» What to work on
Could you report every line from the entries that includes the word "Pois"?
━━━━━ Records for the task ━━━━━
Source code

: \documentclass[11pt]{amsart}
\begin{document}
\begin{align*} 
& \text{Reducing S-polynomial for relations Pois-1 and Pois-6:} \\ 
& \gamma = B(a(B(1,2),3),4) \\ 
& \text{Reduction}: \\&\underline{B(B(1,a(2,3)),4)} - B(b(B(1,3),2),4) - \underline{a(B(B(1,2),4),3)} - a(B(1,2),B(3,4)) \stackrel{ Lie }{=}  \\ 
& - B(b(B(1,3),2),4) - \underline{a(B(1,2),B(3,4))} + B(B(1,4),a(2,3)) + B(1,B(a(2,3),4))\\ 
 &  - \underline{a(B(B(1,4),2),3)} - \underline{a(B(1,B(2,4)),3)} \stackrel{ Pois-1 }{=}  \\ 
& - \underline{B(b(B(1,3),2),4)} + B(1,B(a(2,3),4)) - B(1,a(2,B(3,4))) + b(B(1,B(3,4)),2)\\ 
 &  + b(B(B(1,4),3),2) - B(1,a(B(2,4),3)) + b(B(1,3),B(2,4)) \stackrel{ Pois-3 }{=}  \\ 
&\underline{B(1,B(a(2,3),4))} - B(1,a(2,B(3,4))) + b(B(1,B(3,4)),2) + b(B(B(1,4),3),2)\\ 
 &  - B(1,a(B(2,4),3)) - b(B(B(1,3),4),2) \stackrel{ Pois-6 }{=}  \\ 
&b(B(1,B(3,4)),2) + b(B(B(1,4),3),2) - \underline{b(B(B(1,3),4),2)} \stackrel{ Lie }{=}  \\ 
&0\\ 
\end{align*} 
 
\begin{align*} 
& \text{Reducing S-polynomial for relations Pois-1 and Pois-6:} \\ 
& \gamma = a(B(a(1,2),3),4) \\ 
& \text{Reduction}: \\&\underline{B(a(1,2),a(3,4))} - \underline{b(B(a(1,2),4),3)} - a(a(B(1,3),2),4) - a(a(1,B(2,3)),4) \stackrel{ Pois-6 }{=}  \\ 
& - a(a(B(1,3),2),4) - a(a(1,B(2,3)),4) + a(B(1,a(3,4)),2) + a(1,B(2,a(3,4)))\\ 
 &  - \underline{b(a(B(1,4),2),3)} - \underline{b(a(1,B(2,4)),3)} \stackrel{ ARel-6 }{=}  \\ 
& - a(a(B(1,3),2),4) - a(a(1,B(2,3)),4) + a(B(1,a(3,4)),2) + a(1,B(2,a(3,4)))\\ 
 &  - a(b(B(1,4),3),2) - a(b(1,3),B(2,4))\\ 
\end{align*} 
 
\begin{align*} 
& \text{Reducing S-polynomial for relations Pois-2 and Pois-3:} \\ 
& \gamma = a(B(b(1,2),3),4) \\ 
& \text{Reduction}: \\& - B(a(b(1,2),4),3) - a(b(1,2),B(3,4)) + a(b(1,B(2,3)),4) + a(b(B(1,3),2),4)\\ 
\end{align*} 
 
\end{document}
━━━━━
» Answer to the problem
& \text{Reducing S-polynomial for relations Pois-1 and Pois-6:} \\ 
 &  - \underline{a(B(B(1,4),2),3)} - \underline{a(B(1,B(2,4)),3)} \stackrel{ Pois-1 }{=}  \\ 
 &  + b(B(B(1,4),3),2) - B(1,a(B(2,4),3)) + b(B(1,3),B(2,4)) \stackrel{ Pois-3 }{=}  \\ 
 &  - B(1,a(B(2,4),3)) - b(B(B(1,3),4),2) \stackrel{ Pois-6 }{=}  \\ 
& \text{Reducing S-polynomial for relations Pois-1 and Pois-6:} \\ 
& \text{Reduction}: \\&\underline{B(a(1,2),a(3,4))} - \underline{b(B(a(1,2),4),3)} - a(a(B(1,3),2),4) - a(a(1,B(2,3)),4) \stackrel{ Pois-6 }{=}  \\ 
& \text{Reducing S-polynomial for relations Pois-2 and Pois-3:} \\ 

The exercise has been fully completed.